2. Diversification of suppliers. When all the necessary raw materials are purchased from different companies.

For example, a manufacturer of nails and bolts purchases metal from three different metallurgical companies.

3. Diversification of investments. When an entrepreneur does not invest all his funds in a business, but also forms other investments: buys stocks and bonds, invests in real estate or precious metals.

Such dispersal of investments helps reduce the risk of loss, but does not affect the development of the business itself. Rather, it serves as a financial safety net in unforeseen situations.

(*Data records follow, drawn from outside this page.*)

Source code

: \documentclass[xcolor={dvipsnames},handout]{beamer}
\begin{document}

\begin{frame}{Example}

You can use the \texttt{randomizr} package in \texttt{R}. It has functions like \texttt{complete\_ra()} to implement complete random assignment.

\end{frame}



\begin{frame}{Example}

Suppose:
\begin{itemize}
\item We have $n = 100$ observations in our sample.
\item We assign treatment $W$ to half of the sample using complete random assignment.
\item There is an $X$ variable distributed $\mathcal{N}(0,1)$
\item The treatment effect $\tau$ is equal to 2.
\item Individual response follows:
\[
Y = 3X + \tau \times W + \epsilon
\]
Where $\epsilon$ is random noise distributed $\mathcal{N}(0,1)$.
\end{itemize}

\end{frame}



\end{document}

Pros and cons of diversification

It is worth understanding that diversification is not a magic wand for an entrepreneur. It can either stabilize a business or destroy it. Therefore, it is worth highlighting the main advantages and dangers of this process.

Pros:

  • Diversification gives an entrepreneur new footholds. Even if certain business sectors become unprofitable or the market switches to a new product, the diversity of production will not allow the company to go bankrupt;
  • Successful expansion increases the company's profits;
  • With the help of diversification, you can create a closed production cycle, which will reduce dependence on other enterprises;
  • Expansion can neutralize market fluctuations in seasonal business sectors. For example, in tourism or the agricultural sector;
  • In related business areas, diversification provides financial synergies from general management.

Minuses:

  • Expansion requires a lot of money. And the more different the areas are, the more funds are required for diversification;
  • Realizing the financial returns from diversification takes time;
  • Certain areas of business can be unprofitable for up to several years, which greatly increases the load on the main type of business;
  • Diversification requires qualified personnel, so a team for a new industry must be created from scratch. Including senior managers, because the specifics of industries can differ radically.

That is why diversification should be carried out only at the moment of greatest financial stability of the company. In crisis conditions, expansion may fail due to lack of resources, simultaneously ruining the main activity.

Expansion must be planned very carefully and risks to the core business must be prevented as much as possible.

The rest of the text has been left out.